Kewenangan “dapat” dàlam pasal 103 tersebut bukan berarti fakultatif, bisa dapat atau bisa tidak dapat digunakan, tetapi kewenangan extra /tambahan yang bersifat wajib untuk mewujudkan tujuan UU narkotika.
Berdasarkan PP 25/2011 tentang wajib lapor pecandu, hakim juga diberi kewenang untuk menempatkan terdakwa penyalah guna kedalam lembaga rehabilitasi selama proses pemeriksaan pengadilan (pasal 13).

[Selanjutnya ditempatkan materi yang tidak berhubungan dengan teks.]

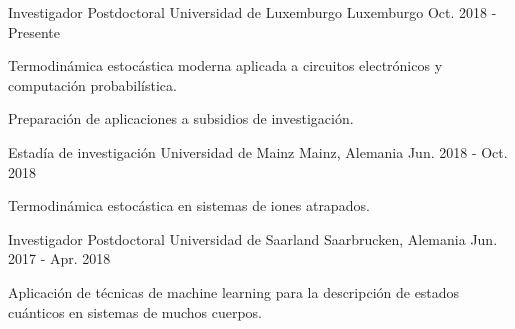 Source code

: 

\begin{cventries}

  \cventry
    {Investigador Postdoctoral} %
    {Universidad de Luxemburgo} %
    {Luxemburgo} %
    {Oct. 2018 - Presente} %
    {
      \begin{cvitems} %
        \item{Termodinámica estocástica moderna aplicada a circuitos electrónicos y computación probabilística.}
        \item{Preparación de aplicaciones a subsidios de investigación.}
      \end{cvitems}
    }

  \cventry
    {Estadía de investigación} %
    {Universidad de Mainz} %
    {Mainz, Alemania} %
    {Jun. 2018 - Oct. 2018} %
    {
      \begin{cvitems} %
        \item Termodinámica estocástica en sistemas de iones atrapados.
      \end{cvitems}
    }

  \cventry
    {Investigador Postdoctoral} %
    {Universidad de Saarland} %
    {Saarbrucken, Alemania} %
    {Jun. 2017 - Apr. 2018} %
    {
      \begin{cvitems} %
        \item Aplicación de técnicas de machine learning para la descripción
        de estados cuánticos en sistemas de muchos cuerpos.
      \end{cvitems}
    }


\end{cventries}
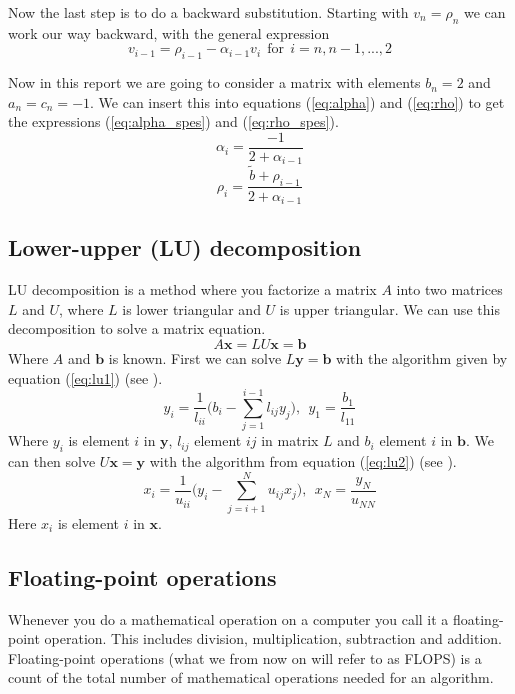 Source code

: \documentclass[reprint, english,notitlepage]{revtex4-1}  %
\begin{document}
Now the last step is to do a backward substitution. Starting with $v_n = \rho_n$ we can work our way backward, with the general expression
\begin{equation}
	v_{i-1} = \rho_{i-1} - \alpha_{i-1}v_i \ \ \text{for} \ \ i = n, n-1, ..., 2
	\label{eq:v}
\end{equation}

Now in this report we are going to consider a matrix with elements $b_n = 2$ and $a_n = c_n = -1$. We can insert this into equations (\ref{eq:alpha}) and (\ref{eq:rho}) to get the expressions (\ref{eq:alpha_spes}) and (\ref{eq:rho_spes}).
\begin{equation}
\alpha_i = \frac{-1}{2 + \alpha_{i-1}}
\label{eq:alpha_spes}
\end{equation}
\begin{equation}
	\rho_i = \frac{\tilde{b} + \rho_{i-1}}{2 + \alpha_{i-1}}
	\label{eq:rho_spes}
\end{equation}

\subsection{Lower-upper (LU) decomposition}
LU decomposition is a method where you factorize a matrix $A$ into two matrices $L$ and $U$, where $L$ is lower triangular and $U$ is upper triangular. We can use this decomposition to solve a matrix equation.
\begin{equation*}
	A\mathbf{x} = LU\mathbf{x} = \mathbf{b}
\end{equation*}
Where $A$ and $\mathbf{b}$ is known. First we can solve $L\mathbf{y}=\mathbf{b}$ with the algorithm given by equation (\ref{eq:lu1}) (see \citep{lu}).
\begin{equation}
	y_i = \frac{1}{l_{ii}}\bigg(b_i - \sum_{j=1}^{i-1}l_{ij}y_j\bigg),\ \ y_1 = \frac{b_1}{l_{11}}
	\label{eq:lu1}
\end{equation}
Where $y_i$ is element $i$ in $\mathbf{y}$, $l_{ij}$ element $ij$ in matrix $L$ and $b_i$ element $i$ in $\mathbf{b}$. We can then solve $U\mathbf{x} = \mathbf{y}$ with the algorithm from equation (\ref{eq:lu2}) (see \citep{lu}).
\begin{equation}
	x_i = \frac{1}{u_{ii}}\bigg(y_i - \sum_{j=i+1}^{N}u_{ij}x_j\bigg),\ \ x_N=\frac{y_N}{u_{NN}}
	\label{eq:lu2}
\end{equation}
Here $x_i$ is element $i$ in $\mathbf{x}$.

\subsection{Floating-point operations}
Whenever you do a mathematical operation on a computer you call it a floating-point operation. This includes division, multiplication, subtraction and addition. Floating-point operations (what we from now on will refer to as FLOPS) is a count of the total number of mathematical operations needed for an algorithm.
\end{document}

Bagaimana dengan penyidik?
Demikian pula penyidik dan jaksa, juga diberi kewenangan untuk menempatkan tersangka atau terdakwa kedalam lembaga rehabilitasi sesuai tingkat pemeriksaannya.
Pertanyaan yang sering ditujukan kepada saya, kenapa pasal 103 kok “dapat”? Yang berarti, fakultatif sedangkan maknanya bersifat wajib.
Secara empiriknya saat ini ada 48 ribu penyalahguna mendekam dalam penjara. Kenapa penyalah guna dihukum penjara oleh hakim?
Berdasarkan hasil wawancara dengan para hakim, mereka para hakim berpendapat:
1. Bahwa pasal 103 tersebut adalah pasal yang bersifat fakultatif karena kewenangan hakim tersebut diikuti kalimat “dapat”.
2. Bahwa hakim berpendapat kewenangan “dapat” pada pasal 103 artinya dapat digunakan bisa juga tidak dapat digunakan, tergantung pada kenyakinan hakim.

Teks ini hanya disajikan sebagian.